| HN Mirror

Y	Hacker News new \| ask \| show \| jobs

by nullc 455 days ago

Consider the entropy of the distribution of token X in these examples:

"Four X"

and

"Four X and seven years ago".

In the first case X could be pretty much anything, but in the second case we both know the only likely completion.

So it seems like there would be a huge advantage in not having to run autogressively. But in practice it's less significant then you might imagine because the AR model can internally model the probability of X conditioned on the stuff it hasn't output yet, and in fact because without reinforcement the training causes it converge on the target probability of the whole output, the AR model must do some form of lookahead internally.

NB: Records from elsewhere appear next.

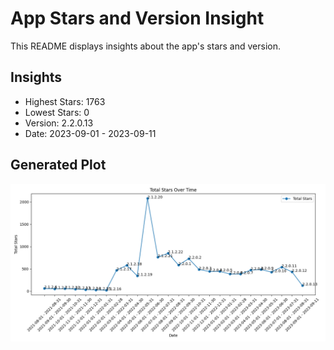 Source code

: # App Stars and Version Insight

This README displays insights about the app's stars and version.

## Insights

- Highest Stars: 1763
- Lowest Stars: 0
- Version: 2.2.0.13
- Date: 2023-09-01 - 2023-09-11

## Generated Plot

![Generated Plot](plots/generated_plot.png)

(That said RLHF seems to break this product of the probabilities property pretty badly, so maybe it will be the case that diffusion will suffer less intelligence loss ::shrugs::).

3 comments

ttctciyf 455 days ago

> in the second case we both know the only likely completion.

You two may, but I don't. 'Decades'? 'Months'? 'Wives'? 'Jobs'? 'Conservative PMs'?

link

orbital-decay 455 days ago

Diffusion models are built around this type of internal lookahead from the start (accurate near prediction, progressively less accurate far prediction, step forward, repeat). They just do it in the coarse-to-fine direction, i.e. in a different dimension, and had more thought put into shortcuts and speed-accuracy tradeoffs in this process. RL is also used with both types of models. It's not immediately obvious that one must necessarily be more efficient.

link

byearthithatius 455 days ago

Both are conditional distributions on the context of which they were requested so like you said in the second paragraph, the difference is not significant. I see what you mean though and maybe there are use cases then where Diffusion is preferable. To me it seems the context conditional and internal model is sufficient where this problem doesn't really occur.

link

nullc 455 days ago

::nods:: in the case of diffusion though "conditional on its own (eventual) output" is more transparent and explicit.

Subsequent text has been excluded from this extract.